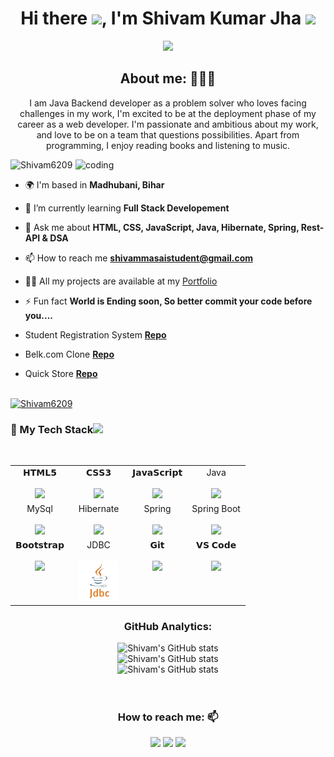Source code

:<h1 align="center">Hi there <img src="https://c.tenor.com/z2xJqhCpneIAAAAM/wave-hand.gif" width="40px">, I'm Shivam Kumar Jha <img src="https://img.icons8.com/external-others-cattaleeya-thongsriphong/344/external-Boy-user-with-laptop-color-line-others-cattaleeya-thongsriphong.png"  width="60px" /></h1>

<p align="center">
<a align="center" href="https://github.com/Shivam6209/shivam6209"><img src="https://readme-typing-svg.herokuapp.com?color=0A88B3&lines=Welcome+to+My+GitHub+Profile!;I'm+a+Java+Backend+Developer." /></a>
</p>

<h2 align="center">About me: 👨🏽‍💻</h2>
<p align="center">I am Java Backend developer as a problem solver who loves facing challenges in my work, I'm excited to be at the deployment phase of my career as a web developer. I'm passionate and ambitious about my work, and love to be on a team that questions possibilities. Apart from programming, I enjoy reading books and listening to music.</p>


<img align="right" alt="coding" width="400" src="https://user-images.githubusercontent.com/56001279/169039511-a3887a25-f6aa-449c-a269-82372aaa8618.gif"/>

<p align="left"> <img src="https://komarev.com/ghpvc/?username=Shivam6209&label=Profile%20views&color=0e75b6&style=flat" alt="Shivam6209" /> </p>

- 🌍 I'm based in **Madhubani, Bihar**

- 🌱 I’m currently learning **Full Stack Developement**

- 💬 Ask me about **HTML, CSS, JavaScript, Java, Hibernate, Spring, Rest-API & DSA**

- 📫 How to reach me **shivammasaistudent@gmail.com**

- 👨‍💻 All my projects are available at my [Portfolio](https://Shivam6209.github.io/)
     
- ⚡ Fun fact **World is Ending soon, So better commit your code before you....**

-  Student Registration System **[Repo](https://github.com/Shivam6209/even-party-7284)**
-  Belk.com Clone **[Repo](https://github.com/Riteshsalve/silky-toothbrush-7443)**
-  Quick Store **[Repo](https://guileless-macaron-20da24.netlify.app/)**

<br/>

<!-- <p><a href="https://github.com/ryo-ma/github-profile-trophy"><img src="https://github-profile-trophy.vercel.app/?username=abajaj655" alt="abajaj655"/></a> </p> -->
<div><a href="https://github.com/ryo-ma/github-profile-trophy"><img src="https://github-profile-trophy.vercel.app/?username=Shivam6209&row=2&column=7&margin-w=15&margin-h=15" alt="Shivam6209"/></a> </div>

<div align="center">
  <h3 align="left" border="0"> 🚀 My Tech Stack<img src="https://camo.githubusercontent.com/beb64ff21c883e318e4f5db5231c2ba4175705bea1c9249e82a41ab375db4f75/68747470733a2f2f6d65646961322e67697068792e636f6d2f6d656469612f51737347456d706b79454f684243623765312f67697068792e6769663f6369643d656366303565343761306e336769316266716e74716d6f62386739616964316f796a327772336473336d67373030626c267269643d67697068792e676966" width="30"/></h3>
<br>
<table align="center">
<tbody>
<tr valign="top">
<td width="25%" align="center">
<span>𝗛𝗧𝗠𝗟𝟱</span><br><br>
<img height="64px" src="https://cdn.svgporn.com/logos/html-5.svg">
</td>
<td width="25%" align="center">
<span>𝗖𝗦𝗦𝟯</span><br><br>
<img height="64px" src="https://cdn.svgporn.com/logos/css-3.svg">
</td>
<td width="25%" align="center">
<span>𝗝𝗮𝘃𝗮𝗦𝗰𝗿𝗶𝗽𝘁</span><br><br>
<img height="64px" src="https://cdn.svgporn.com/logos/javascript.svg">
</td>
<td width="25%" align="center">
<span>Java</span><br><br>
<img height="64px" src="https://shivam6209.github.io/docs/assets/img/java-logo-1.png">
</td>
</tr>
<tr valign="top" >
<td width="25%" align="center">
<span>MySql</span><br><br>
<img height="70px" src="https://shivam6209.github.io/docs/assets/img/sql.png">
</td>
<td width="25%" align="center">
<span>Hibernate</span><br><br>
<img height="70px" src="https://shivam6209.github.io/docs/assets/img/hibernate.png">
</td>
<td width="25%" align="center">
<span>Spring</span><br><br>
<img height="70px" src="https://shivam6209.github.io/docs/assets/img/1614302.png">
</td>
<td width="25%" align="center">
<span>Spring Boot</span><br><br>
<img height="64px" src="https://shivam6209.github.io/docs/assets/img/1614368.png">
</td>
</tr>
<tr valign="top">
<td width="25%" align="center">
<span>𝗕𝗼𝗼𝘁𝘀𝘁𝗿𝗮𝗽</span><br><br>
<img height="64px" src="https://cdn.svgporn.com/logos/bootstrap.svg">
</td>
<td width="25%" align="center">
<span>JDBC</span><br><br>
<img height="64px" src="./images/download-removebg-preview (7).png">
</td>
<td width="25%" align="center">
<span>𝗚𝗶𝘁</span><br><br>
<img height="64px" src="https://cdn.svgporn.com/logos/git-icon.svg">
</td>
<td width="25%" align="center">
<span>𝗩𝗦 𝗖𝗼𝗱𝗲</span><br><br>
<img height="64px" src="https://cdn.svgporn.com/logos/visual-studio-code.svg">
</td>
</tr>
</tbody>
</table>
<h3 align="center">GitHub Analytics: </h3>
<div align="center">
  <img src="https://github-readme-stats.vercel.app/api?username=Shivam6209&count_private=true&theme=algolia" alt="Shivam's GitHub stats" />
</div>
<div align="center">
  <img src="https://github-readme-stats.vercel.app/api/top-langs/?username=Shivam6209&langs_count=8&theme=algolia" alt="Shivam's GitHub stats" />
</div>
<div align="center">
  <img src="https://github-readme-streak-stats.herokuapp.com/?user=Shivam6209" alt="Shivam's GitHub stats" />

</div>


<br/>
<br/>

<!-- <p>
  <img src="https://activity-graph.herokuapp.com/graph?username=abajaj655&show_icons=true&count_private=true&include_all_commits=true&theme=minimal&hide_border=true&radius=4" />
</p> -->

<h3 align="center">How to reach me: 📫</h3>
<div align="center" display="flex">
  <a  href="https://www.linkedin.com/in/shivam-kumar-jha-004633258/" target="_blank"> <img src="https://img.shields.io/badge/LinkedIn-0077B5?style=for-the-badge&logo=linkedin&logoColor=white" /></a>
  <a  href="mailto: shivammasaistudent@gmail.com" target="_blank"><img src="https://img.shields.io/badge/Gmail-D14836?style=for-the-badge&logo=gmail&logoColor=white" /></a>
  <a  href="https://github.com/Shivam6209" target="_blank"><img src="https://img.shields.io/badge/GitHub-100000?style=for-the-badge&logo=github&logoColor=white" /></a>
</div>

## YOUR TASK
A faithful, word-for-word copy of the records above, pictures left out, is the answer.

## OUTPUT OF THE EXERCISE
Source code

:<h1 align="center">Hi there <img src="https://c.tenor.com/z2xJqhCpneIAAAAM/wave-hand.gif" width="40px">, I'm Shivam Kumar Jha <img src="https://img.icons8.com/external-others-cattaleeya-thongsriphong/344/external-Boy-user-with-laptop-color-line-others-cattaleeya-thongsriphong.png"  width="60px" /></h1>

<p align="center">
<a align="center" href="https://github.com/Shivam6209/shivam6209"><img src="https://readme-typing-svg.herokuapp.com?color=0A88B3&lines=Welcome+to+My+GitHub+Profile!;I'm+a+Java+Backend+Developer." /></a>
</p>

<h2 align="center">About me: 👨🏽‍💻</h2>
<p align="center">I am Java Backend developer as a problem solver who loves facing challenges in my work, I'm excited to be at the deployment phase of my career as a web developer. I'm passionate and ambitious about my work, and love to be on a team that questions possibilities. Apart from programming, I enjoy reading books and listening to music.</p>


<img align="right" alt="coding" width="400" src="https://user-images.githubusercontent.com/56001279/169039511-a3887a25-f6aa-449c-a269-82372aaa8618.gif"/>

<p align="left"> <img src="https://komarev.com/ghpvc/?username=Shivam6209&label=Profile%20views&color=0e75b6&style=flat" alt="Shivam6209" /> </p>

- 🌍 I'm based in **Madhubani, Bihar**

- 🌱 I’m currently learning **Full Stack Developement**

- 💬 Ask me about **HTML, CSS, JavaScript, Java, Hibernate, Spring, Rest-API & DSA**

- 📫 How to reach me **shivammasaistudent@gmail.com**

- 👨‍💻 All my projects are available at my [Portfolio](https://Shivam6209.github.io/)
     
- ⚡ Fun fact **World is Ending soon, So better commit your code before you....**

-  Student Registration System **[Repo](https://github.com/Shivam6209/even-party-7284)**
-  Belk.com Clone **[Repo](https://github.com/Riteshsalve/silky-toothbrush-7443)**
-  Quick Store **[Repo](https://guileless-macaron-20da24.netlify.app/)**

<br/>

<!-- <p><a href="https://github.com/ryo-ma/github-profile-trophy"><img src="https://github-profile-trophy.vercel.app/?username=abajaj655" alt="abajaj655"/></a> </p> -->
<div><a href="https://github.com/ryo-ma/github-profile-trophy"><img src="https://github-profile-trophy.vercel.app/?username=Shivam6209&row=2&column=7&margin-w=15&margin-h=15" alt="Shivam6209"/></a> </div>

<div align="center">
  <h3 align="left" border="0"> 🚀 My Tech Stack<img src="https://camo.githubusercontent.com/beb64ff21c883e318e4f5db5231c2ba4175705bea1c9249e82a41ab375db4f75/68747470733a2f2f6d65646961322e67697068792e636f6d2f6d656469612f51737347456d706b79454f684243623765312f67697068792e6769663f6369643d656366303565343761306e336769316266716e74716d6f62386739616964316f796a327772336473336d67373030626c267269643d67697068792e676966" width="30"/></h3>
<br>
<table align="center">
<tbody>
<tr valign="top">
<td width="25%" align="center">
<span>𝗛𝗧𝗠𝗟𝟱</span><br><br>
<img height="64px" src="https://cdn.svgporn.com/logos/html-5.svg">
</td>
<td width="25%" align="center">
<span>𝗖𝗦𝗦𝟯</span><br><br>
<img height="64px" src="https://cdn.svgporn.com/logos/css-3.svg">
</td>
<td width="25%" align="center">
<span>𝗝𝗮𝘃𝗮𝗦𝗰𝗿𝗶𝗽𝘁</span><br><br>
<img height="64px" src="https://cdn.svgporn.com/logos/javascript.svg">
</td>
<td width="25%" align="center">
<span>Java</span><br><br>
<img height="64px" src="https://shivam6209.github.io/docs/assets/img/java-logo-1.png">
</td>
</tr>
<tr valign="top" >
<td width="25%" align="center">
<span>MySql</span><br><br>
<img height="70px" src="https://shivam6209.github.io/docs/assets/img/sql.png">
</td>
<td width="25%" align="center">
<span>Hibernate</span><br><br>
<img height="70px" src="https://shivam6209.github.io/docs/assets/img/hibernate.png">
</td>
<td width="25%" align="center">
<span>Spring</span><br><br>
<img height="70px" src="https://shivam6209.github.io/docs/assets/img/1614302.png">
</td>
<td width="25%" align="center">
<span>Spring Boot</span><br><br>
<img height="64px" src="https://shivam6209.github.io/docs/assets/img/1614368.png">
</td>
</tr>
<tr valign="top">
<td width="25%" align="center">
<span>𝗕𝗼𝗼𝘁𝘀𝘁𝗿𝗮𝗽</span><br><br>
<img height="64px" src="https://cdn.svgporn.com/logos/bootstrap.svg">
</td>
<td width="25%" align="center">
<span>JDBC</span><br><br>
<img height="64px" src="./images/download-removebg-preview (7).png">
</td>
<td width="25%" align="center">
<span>𝗚𝗶𝘁</span><br><br>
<img height="64px" src="https://cdn.svgporn.com/logos/git-icon.svg">
</td>
<td width="25%" align="center">
<span>𝗩𝗦 𝗖𝗼𝗱𝗲</span><br><br>
<img height="64px" src="https://cdn.svgporn.com/logos/visual-studio-code.svg">
</td>
</tr>
</tbody>
</table>
<h3 align="center">GitHub Analytics: </h3>
<div align="center">
  <img src="https://github-readme-stats.vercel.app/api?username=Shivam6209&count_private=true&theme=algolia" alt="Shivam's GitHub stats" />
</div>
<div align="center">
  <img src="https://github-readme-stats.vercel.app/api/top-langs/?username=Shivam6209&langs_count=8&theme=algolia" alt="Shivam's GitHub stats" />
</div>
<div align="center">
  <img src="https://github-readme-streak-stats.herokuapp.com/?user=Shivam6209" alt="Shivam's GitHub stats" />

</div>


<br/>
<br/>

<!-- <p>
  <img src="https://activity-graph.herokuapp.com/graph?username=abajaj655&show_icons=true&count_private=true&include_all_commits=true&theme=minimal&hide_border=true&radius=4" />
</p> -->

<h3 align="center">How to reach me: 📫</h3>
<div align="center" display="flex">
  <a  href="https://www.linkedin.com/in/shivam-kumar-jha-004633258/" target="_blank"> <img src="https://img.shields.io/badge/LinkedIn-0077B5?style=for-the-badge&logo=linkedin&logoColor=white" /></a>
  <a  href="mailto: shivammasaistudent@gmail.com" target="_blank"><img src="https://img.shields.io/badge/Gmail-D14836?style=for-the-badge&logo=gmail&logoColor=white" /></a>
  <a  href="https://github.com/Shivam6209" target="_blank"><img src="https://img.shields.io/badge/GitHub-100000?style=for-the-badge&logo=github&logoColor=white" /></a>
</div>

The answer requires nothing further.